[SPARK-23388][SQL] Support for Parquet Binary DecimalType in VectorizedColumnReader #20580

jamesthomp · 2018-02-11T22:56:05Z

What changes were proposed in this pull request?

Re-add support for parquet binary DecimalType in VectorizedColumnReader

How was this patch tested?

Existing test suite

kiszk · 2018-02-12T01:00:42Z

sql/core/src/main/java/org/apache/spark/sql/execution/vectorized/WritableColumnVector.java

@@ -691,11 +696,6 @@ public WritableColumnVector arrayData() {
   */
  protected abstract WritableColumnVector reserveNewColumn(int capacity, DataType type);

-  protected boolean isArray() {
-    return type instanceof ArrayType || type instanceof BinaryType || type instanceof StringType ||


Would it be better to minimize this change? i.e. just protected -> public without changing the place.

happy to keep the previous place but I noticed that all the public methods in this class are grouped together so I thought that I should move this to keep that consistent

I noticed this change in WritableColumnVector class.

WritableColumnVector class will be public API in Spark 2.3. It seem to be necessary to discuss with @cloud-fan for changing the visibility of a method or field.

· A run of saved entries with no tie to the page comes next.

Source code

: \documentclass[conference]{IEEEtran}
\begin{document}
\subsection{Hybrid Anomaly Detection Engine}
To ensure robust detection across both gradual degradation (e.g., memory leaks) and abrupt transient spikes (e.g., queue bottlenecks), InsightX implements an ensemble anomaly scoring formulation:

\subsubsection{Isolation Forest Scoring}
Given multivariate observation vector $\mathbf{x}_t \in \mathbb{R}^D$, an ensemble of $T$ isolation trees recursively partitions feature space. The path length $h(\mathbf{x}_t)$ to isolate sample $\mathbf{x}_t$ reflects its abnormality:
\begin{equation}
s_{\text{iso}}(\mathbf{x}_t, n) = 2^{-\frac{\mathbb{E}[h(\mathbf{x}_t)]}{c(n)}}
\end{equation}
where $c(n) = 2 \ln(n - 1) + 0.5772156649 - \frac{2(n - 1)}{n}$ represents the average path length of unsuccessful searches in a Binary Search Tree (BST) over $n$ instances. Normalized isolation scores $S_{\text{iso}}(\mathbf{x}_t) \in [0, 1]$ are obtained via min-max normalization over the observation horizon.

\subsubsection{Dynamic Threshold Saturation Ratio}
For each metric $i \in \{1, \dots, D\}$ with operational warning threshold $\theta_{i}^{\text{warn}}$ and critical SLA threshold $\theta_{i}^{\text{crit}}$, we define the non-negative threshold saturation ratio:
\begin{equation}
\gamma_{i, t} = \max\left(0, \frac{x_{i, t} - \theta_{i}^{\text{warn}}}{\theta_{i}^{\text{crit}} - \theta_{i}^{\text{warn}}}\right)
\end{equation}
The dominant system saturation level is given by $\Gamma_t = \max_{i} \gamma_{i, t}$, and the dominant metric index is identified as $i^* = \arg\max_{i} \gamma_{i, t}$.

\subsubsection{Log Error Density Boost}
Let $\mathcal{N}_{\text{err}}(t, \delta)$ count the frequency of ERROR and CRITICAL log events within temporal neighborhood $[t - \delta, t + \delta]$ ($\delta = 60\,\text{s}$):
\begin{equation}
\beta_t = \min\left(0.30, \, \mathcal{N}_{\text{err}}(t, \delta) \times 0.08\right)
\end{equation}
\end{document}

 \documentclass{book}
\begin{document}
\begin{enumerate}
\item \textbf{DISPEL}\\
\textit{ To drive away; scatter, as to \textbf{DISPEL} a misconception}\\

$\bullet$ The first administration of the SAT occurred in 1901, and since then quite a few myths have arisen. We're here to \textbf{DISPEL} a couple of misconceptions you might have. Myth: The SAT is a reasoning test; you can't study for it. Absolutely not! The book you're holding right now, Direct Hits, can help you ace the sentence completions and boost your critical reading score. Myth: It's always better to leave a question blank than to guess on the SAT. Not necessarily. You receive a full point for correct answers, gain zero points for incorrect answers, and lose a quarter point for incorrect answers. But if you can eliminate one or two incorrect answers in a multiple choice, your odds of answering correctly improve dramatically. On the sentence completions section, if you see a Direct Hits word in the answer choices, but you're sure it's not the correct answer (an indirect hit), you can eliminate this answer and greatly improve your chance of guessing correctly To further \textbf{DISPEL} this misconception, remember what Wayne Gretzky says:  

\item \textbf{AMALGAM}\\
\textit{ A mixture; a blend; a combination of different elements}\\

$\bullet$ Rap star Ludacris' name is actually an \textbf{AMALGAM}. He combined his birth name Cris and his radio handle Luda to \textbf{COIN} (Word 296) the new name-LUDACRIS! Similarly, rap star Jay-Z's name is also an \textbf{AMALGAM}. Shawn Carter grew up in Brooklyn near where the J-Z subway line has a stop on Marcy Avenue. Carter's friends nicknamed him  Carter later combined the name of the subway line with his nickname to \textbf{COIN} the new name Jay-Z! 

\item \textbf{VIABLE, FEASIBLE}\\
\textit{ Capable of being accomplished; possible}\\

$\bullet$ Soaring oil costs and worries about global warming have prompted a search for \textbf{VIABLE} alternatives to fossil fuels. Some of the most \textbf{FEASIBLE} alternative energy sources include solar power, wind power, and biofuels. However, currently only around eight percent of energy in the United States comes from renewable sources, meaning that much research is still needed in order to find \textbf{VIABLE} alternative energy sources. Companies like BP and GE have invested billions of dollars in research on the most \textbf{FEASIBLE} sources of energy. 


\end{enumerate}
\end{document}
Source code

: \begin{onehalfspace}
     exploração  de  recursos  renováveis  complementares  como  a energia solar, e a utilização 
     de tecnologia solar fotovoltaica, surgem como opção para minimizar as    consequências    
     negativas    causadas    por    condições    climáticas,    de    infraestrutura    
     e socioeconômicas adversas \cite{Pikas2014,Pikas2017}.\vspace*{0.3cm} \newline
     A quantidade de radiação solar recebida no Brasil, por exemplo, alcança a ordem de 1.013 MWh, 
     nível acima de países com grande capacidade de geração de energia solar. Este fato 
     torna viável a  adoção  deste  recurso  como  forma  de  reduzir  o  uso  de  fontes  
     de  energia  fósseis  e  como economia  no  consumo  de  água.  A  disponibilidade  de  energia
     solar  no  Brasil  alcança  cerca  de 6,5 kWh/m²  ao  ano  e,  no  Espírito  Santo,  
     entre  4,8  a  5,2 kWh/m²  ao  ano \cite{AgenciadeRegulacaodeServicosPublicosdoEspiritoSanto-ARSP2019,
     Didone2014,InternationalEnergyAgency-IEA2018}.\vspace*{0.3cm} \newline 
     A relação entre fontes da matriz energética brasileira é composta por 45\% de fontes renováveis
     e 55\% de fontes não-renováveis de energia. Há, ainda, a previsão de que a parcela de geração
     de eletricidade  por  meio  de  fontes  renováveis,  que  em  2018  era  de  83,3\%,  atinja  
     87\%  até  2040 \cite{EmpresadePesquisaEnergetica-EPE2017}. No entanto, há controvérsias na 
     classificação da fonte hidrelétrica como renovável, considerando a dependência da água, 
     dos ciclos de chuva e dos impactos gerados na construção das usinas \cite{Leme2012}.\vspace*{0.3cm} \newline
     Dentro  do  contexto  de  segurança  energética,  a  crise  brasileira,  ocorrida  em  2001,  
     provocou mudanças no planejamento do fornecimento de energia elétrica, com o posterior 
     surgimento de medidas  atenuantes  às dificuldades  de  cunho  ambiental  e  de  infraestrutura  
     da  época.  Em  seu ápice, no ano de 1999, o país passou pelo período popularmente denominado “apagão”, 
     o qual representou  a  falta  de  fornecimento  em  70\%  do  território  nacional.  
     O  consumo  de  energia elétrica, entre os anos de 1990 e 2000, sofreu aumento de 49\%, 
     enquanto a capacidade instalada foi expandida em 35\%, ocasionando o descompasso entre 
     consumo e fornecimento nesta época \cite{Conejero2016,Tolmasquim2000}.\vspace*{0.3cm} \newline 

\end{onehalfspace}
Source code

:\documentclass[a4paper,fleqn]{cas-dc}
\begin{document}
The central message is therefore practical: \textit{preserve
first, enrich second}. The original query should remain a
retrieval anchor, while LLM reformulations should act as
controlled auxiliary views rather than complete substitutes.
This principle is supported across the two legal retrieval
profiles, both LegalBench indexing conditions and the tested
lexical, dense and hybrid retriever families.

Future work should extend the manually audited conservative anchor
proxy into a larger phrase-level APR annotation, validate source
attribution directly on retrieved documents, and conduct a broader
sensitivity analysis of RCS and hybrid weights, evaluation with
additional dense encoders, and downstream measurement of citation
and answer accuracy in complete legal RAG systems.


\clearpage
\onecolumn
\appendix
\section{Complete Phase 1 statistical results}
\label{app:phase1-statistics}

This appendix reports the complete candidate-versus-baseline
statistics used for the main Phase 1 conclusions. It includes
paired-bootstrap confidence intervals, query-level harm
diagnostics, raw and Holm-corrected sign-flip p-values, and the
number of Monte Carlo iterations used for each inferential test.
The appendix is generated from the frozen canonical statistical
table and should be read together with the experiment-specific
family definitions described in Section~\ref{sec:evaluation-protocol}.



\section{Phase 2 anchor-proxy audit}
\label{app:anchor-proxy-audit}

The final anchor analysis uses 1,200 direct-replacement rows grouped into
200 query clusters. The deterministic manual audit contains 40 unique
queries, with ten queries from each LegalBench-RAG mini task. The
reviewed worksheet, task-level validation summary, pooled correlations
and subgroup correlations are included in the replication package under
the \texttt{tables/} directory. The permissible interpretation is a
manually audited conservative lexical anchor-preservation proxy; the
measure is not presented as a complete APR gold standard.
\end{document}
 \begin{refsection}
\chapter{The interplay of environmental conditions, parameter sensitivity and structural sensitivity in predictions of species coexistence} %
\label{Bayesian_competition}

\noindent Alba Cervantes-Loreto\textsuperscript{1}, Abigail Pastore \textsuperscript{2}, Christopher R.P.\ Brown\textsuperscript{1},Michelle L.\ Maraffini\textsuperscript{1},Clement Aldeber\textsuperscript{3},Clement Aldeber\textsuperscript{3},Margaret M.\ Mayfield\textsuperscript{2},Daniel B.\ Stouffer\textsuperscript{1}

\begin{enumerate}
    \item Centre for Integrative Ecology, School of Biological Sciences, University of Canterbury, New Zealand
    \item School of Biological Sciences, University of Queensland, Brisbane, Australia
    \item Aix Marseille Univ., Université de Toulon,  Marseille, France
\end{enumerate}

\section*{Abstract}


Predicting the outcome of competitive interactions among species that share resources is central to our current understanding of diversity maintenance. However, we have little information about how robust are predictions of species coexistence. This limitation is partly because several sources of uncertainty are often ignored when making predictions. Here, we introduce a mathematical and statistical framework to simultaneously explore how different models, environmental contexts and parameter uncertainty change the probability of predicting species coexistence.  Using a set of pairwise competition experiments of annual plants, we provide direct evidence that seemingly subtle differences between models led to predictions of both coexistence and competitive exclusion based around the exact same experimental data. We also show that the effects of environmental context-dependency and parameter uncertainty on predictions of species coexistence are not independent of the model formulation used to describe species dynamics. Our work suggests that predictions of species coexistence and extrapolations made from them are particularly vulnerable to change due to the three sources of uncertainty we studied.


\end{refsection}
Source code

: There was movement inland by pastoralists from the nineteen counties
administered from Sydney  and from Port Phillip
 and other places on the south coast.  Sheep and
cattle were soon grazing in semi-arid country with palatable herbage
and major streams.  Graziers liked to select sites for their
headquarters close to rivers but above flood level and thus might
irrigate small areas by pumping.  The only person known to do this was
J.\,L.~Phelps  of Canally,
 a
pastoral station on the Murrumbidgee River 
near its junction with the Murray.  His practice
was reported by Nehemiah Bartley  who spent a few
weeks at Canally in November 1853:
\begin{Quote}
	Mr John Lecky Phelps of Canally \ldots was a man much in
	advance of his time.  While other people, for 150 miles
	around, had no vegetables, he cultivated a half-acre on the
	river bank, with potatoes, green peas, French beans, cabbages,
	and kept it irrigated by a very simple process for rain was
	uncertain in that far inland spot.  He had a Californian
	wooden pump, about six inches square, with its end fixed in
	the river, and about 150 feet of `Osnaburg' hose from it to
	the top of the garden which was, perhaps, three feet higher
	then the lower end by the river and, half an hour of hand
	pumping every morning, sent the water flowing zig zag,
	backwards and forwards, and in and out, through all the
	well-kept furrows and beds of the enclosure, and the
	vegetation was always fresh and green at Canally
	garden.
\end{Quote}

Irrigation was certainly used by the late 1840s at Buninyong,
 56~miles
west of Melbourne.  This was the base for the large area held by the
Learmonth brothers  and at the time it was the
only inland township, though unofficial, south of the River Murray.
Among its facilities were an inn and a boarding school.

kiszk · 2018-02-12T01:01:37Z

...src/main/java/org/apache/spark/sql/execution/datasources/parquet/VectorizedColumnReader.java

@@ -444,7 +444,7 @@ private void readBinaryBatch(int rowId, int num, WritableColumnVector column) {
    // This is where we implement support for the valid type conversions.
    // TODO: implement remaining type conversions
    VectorizedValuesReader data = (VectorizedValuesReader) dataColumn;
-    if (column.dataType() == DataTypes.StringType || column.dataType() == DataTypes.BinaryType) {
+    if (column.isArray()) {


Do we need new test cases for supporting a new type?

kiszk · 2018-02-12T01:03:47Z

IIUC, does this PR add to support array type, too?

jamesthomp · 2018-02-12T01:23:16Z

Yeah I believe it will add support for the array type too. Spark actually previously supported these types but the support was removed in this PR: 9c29c55#diff-7bdf5fd0ce0b1ccbf4ecf083611976e6R428

I'm just trying to add it back.

kiszk · 2018-02-12T07:43:45Z

@cloud-fan Is there any reason that the above PR removed to support some types such as Array?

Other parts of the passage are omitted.